Task material —
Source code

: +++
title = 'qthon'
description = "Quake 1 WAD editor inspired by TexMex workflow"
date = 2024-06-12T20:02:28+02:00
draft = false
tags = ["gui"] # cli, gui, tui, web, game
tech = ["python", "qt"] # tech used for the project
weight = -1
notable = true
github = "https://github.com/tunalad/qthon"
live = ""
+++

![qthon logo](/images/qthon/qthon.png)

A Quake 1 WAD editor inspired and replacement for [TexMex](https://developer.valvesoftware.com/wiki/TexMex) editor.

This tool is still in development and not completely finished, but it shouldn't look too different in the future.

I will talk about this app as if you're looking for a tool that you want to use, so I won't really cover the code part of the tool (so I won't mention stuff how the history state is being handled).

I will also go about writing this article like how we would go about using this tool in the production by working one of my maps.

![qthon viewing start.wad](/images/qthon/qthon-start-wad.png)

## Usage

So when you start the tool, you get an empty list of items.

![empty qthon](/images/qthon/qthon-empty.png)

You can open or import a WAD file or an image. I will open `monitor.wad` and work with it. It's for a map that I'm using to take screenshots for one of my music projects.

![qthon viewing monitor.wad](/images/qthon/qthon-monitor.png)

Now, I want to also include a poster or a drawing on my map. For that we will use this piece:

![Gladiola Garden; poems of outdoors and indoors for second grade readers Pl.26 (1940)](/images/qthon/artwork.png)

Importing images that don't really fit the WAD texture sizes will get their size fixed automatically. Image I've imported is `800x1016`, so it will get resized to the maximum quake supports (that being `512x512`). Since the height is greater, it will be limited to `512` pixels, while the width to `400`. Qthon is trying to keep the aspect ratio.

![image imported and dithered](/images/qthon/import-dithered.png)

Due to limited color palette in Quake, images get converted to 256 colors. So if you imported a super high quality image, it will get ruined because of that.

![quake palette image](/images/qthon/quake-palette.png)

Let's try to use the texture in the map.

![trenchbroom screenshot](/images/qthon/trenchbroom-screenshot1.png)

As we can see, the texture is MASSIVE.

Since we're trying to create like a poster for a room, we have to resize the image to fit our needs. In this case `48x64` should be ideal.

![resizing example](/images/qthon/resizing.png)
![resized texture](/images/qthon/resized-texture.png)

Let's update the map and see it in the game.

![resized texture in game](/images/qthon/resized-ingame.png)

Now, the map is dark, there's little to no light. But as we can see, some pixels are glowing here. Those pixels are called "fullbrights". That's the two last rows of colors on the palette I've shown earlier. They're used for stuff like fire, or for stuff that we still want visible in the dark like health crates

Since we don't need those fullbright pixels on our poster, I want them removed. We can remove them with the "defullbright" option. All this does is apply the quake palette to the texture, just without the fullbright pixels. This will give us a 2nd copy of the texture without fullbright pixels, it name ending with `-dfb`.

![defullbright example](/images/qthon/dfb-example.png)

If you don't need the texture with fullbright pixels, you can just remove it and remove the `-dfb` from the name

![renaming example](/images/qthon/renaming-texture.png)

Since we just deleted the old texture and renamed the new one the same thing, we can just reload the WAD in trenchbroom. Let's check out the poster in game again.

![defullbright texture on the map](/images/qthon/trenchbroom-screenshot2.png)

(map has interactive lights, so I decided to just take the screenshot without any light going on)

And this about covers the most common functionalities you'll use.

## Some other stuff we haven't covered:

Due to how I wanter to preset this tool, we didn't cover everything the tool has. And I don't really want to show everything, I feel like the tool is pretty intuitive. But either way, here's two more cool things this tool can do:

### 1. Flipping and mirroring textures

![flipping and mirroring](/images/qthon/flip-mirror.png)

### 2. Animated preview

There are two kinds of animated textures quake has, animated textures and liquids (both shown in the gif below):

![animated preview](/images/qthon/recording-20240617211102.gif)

Assignment — Write all of the records out exactly, including every line.

Worked solution —
Source code

: +++
title = 'qthon'
description = "Quake 1 WAD editor inspired by TexMex workflow"
date = 2024-06-12T20:02:28+02:00
draft = false
tags = ["gui"] # cli, gui, tui, web, game
tech = ["python", "qt"] # tech used for the project
weight = -1
notable = true
github = "https://github.com/tunalad/qthon"
live = ""
+++

![qthon logo](/images/qthon/qthon.png)

A Quake 1 WAD editor inspired and replacement for [TexMex](https://developer.valvesoftware.com/wiki/TexMex) editor.

This tool is still in development and not completely finished, but it shouldn't look too different in the future.

I will talk about this app as if you're looking for a tool that you want to use, so I won't really cover the code part of the tool (so I won't mention stuff how the history state is being handled).

I will also go about writing this article like how we would go about using this tool in the production by working one of my maps.

![qthon viewing start.wad](/images/qthon/qthon-start-wad.png)

## Usage

So when you start the tool, you get an empty list of items.

![empty qthon](/images/qthon/qthon-empty.png)

You can open or import a WAD file or an image. I will open `monitor.wad` and work with it. It's for a map that I'm using to take screenshots for one of my music projects.

![qthon viewing monitor.wad](/images/qthon/qthon-monitor.png)

Now, I want to also include a poster or a drawing on my map. For that we will use this piece:

![Gladiola Garden; poems of outdoors and indoors for second grade readers Pl.26 (1940)](/images/qthon/artwork.png)

Importing images that don't really fit the WAD texture sizes will get their size fixed automatically. Image I've imported is `800x1016`, so it will get resized to the maximum quake supports (that being `512x512`). Since the height is greater, it will be limited to `512` pixels, while the width to `400`. Qthon is trying to keep the aspect ratio.

![image imported and dithered](/images/qthon/import-dithered.png)

Due to limited color palette in Quake, images get converted to 256 colors. So if you imported a super high quality image, it will get ruined because of that.

![quake palette image](/images/qthon/quake-palette.png)

Let's try to use the texture in the map.

![trenchbroom screenshot](/images/qthon/trenchbroom-screenshot1.png)

As we can see, the texture is MASSIVE.

Since we're trying to create like a poster for a room, we have to resize the image to fit our needs. In this case `48x64` should be ideal.

![resizing example](/images/qthon/resizing.png)
![resized texture](/images/qthon/resized-texture.png)

Let's update the map and see it in the game.

![resized texture in game](/images/qthon/resized-ingame.png)

Now, the map is dark, there's little to no light. But as we can see, some pixels are glowing here. Those pixels are called "fullbrights". That's the two last rows of colors on the palette I've shown earlier. They're used for stuff like fire, or for stuff that we still want visible in the dark like health crates

Since we don't need those fullbright pixels on our poster, I want them removed. We can remove them with the "defullbright" option. All this does is apply the quake palette to the texture, just without the fullbright pixels. This will give us a 2nd copy of the texture without fullbright pixels, it name ending with `-dfb`.

![defullbright example](/images/qthon/dfb-example.png)

If you don't need the texture with fullbright pixels, you can just remove it and remove the `-dfb` from the name

![renaming example](/images/qthon/renaming-texture.png)

Since we just deleted the old texture and renamed the new one the same thing, we can just reload the WAD in trenchbroom. Let's check out the poster in game again.

![defullbright texture on the map](/images/qthon/trenchbroom-screenshot2.png)

(map has interactive lights, so I decided to just take the screenshot without any light going on)

And this about covers the most common functionalities you'll use.

## Some other stuff we haven't covered:

Due to how I wanter to preset this tool, we didn't cover everything the tool has. And I don't really want to show everything, I feel like the tool is pretty intuitive. But either way, here's two more cool things this tool can do:

### 1. Flipping and mirroring textures

![flipping and mirroring](/images/qthon/flip-mirror.png)

### 2. Animated preview

There are two kinds of animated textures quake has, animated textures and liquids (both shown in the gif below):

![animated preview](/images/qthon/recording-20240617211102.gif)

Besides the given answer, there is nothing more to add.